_Problem requirements_: Given the listing below, the answer must be only the number of lines containing the string "slambda".

_Listed records_:
════════
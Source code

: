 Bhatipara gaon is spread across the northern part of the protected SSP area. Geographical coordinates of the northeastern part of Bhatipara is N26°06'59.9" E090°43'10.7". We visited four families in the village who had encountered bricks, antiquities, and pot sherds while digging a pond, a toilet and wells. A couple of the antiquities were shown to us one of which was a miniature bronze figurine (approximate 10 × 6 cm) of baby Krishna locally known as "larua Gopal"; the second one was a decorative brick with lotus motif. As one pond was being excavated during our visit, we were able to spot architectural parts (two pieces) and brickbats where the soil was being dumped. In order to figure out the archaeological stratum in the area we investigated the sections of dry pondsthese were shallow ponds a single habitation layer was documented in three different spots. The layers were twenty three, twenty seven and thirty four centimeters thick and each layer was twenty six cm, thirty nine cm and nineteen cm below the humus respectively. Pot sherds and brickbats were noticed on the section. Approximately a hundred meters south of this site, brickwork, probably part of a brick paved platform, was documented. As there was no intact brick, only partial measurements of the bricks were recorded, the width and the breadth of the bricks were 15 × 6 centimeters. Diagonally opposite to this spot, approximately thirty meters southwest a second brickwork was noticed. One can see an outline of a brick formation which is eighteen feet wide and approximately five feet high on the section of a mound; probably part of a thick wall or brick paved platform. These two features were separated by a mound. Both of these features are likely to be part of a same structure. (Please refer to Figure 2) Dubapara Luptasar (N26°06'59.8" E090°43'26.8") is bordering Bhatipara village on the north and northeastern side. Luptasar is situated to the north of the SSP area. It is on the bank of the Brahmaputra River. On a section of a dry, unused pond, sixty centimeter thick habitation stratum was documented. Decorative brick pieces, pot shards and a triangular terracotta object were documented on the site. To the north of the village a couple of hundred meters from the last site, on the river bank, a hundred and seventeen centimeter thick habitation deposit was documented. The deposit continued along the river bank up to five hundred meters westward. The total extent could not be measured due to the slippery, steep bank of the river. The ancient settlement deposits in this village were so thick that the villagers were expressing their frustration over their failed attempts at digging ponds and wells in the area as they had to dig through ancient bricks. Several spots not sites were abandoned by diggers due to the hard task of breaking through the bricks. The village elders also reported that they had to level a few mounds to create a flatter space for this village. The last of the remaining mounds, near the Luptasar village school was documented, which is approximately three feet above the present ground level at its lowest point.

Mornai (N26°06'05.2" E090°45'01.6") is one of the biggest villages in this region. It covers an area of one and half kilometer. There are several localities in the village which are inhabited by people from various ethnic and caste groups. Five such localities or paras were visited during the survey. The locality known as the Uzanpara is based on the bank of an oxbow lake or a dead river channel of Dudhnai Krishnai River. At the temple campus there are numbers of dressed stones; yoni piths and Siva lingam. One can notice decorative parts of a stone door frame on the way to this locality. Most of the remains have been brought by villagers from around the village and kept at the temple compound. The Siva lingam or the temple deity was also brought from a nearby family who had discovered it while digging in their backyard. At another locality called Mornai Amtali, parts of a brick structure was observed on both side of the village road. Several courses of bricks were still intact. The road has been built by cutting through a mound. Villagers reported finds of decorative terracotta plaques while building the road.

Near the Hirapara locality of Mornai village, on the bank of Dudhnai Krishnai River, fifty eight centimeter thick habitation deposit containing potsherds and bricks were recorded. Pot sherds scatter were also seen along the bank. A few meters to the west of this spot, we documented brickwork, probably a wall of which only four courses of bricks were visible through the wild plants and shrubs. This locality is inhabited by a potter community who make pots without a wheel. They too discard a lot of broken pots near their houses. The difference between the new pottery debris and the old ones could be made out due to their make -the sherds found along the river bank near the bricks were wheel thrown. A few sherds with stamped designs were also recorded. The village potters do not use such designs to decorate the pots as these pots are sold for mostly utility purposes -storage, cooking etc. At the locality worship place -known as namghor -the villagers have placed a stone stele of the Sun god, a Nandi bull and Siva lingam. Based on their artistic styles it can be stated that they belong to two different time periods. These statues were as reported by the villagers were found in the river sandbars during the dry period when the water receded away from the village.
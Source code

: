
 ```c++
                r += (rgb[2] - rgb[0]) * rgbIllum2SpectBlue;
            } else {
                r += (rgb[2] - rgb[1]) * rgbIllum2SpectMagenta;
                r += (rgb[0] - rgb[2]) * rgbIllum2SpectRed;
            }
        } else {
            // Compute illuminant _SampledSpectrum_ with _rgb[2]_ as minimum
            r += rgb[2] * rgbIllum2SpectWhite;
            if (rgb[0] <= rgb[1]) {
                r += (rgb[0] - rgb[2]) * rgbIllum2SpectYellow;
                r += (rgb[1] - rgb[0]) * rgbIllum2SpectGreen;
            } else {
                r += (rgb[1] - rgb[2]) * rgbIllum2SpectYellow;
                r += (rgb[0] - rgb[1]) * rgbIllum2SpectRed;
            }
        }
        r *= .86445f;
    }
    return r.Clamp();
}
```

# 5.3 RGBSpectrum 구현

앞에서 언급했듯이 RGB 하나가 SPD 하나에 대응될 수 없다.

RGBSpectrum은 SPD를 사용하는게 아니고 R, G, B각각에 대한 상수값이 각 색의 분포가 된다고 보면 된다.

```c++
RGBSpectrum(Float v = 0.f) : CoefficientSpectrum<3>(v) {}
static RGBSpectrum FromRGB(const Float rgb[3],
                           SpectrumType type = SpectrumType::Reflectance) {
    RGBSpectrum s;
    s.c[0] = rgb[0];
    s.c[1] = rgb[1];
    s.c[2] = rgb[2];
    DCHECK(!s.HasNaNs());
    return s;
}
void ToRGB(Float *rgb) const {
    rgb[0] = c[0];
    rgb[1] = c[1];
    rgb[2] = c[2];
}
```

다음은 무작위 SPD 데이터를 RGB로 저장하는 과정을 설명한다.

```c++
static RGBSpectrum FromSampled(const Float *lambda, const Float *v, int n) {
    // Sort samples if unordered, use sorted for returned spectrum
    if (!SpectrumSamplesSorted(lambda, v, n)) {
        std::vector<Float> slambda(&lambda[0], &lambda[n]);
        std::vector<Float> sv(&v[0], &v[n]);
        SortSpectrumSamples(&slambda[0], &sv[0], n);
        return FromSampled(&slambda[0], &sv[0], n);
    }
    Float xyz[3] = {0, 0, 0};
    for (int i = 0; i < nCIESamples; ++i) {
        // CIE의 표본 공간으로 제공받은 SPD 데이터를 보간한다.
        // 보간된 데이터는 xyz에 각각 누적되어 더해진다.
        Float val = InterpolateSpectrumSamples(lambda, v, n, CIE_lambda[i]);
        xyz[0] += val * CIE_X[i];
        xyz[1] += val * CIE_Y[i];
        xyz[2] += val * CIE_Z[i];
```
════════
_Output of the exercise_: 3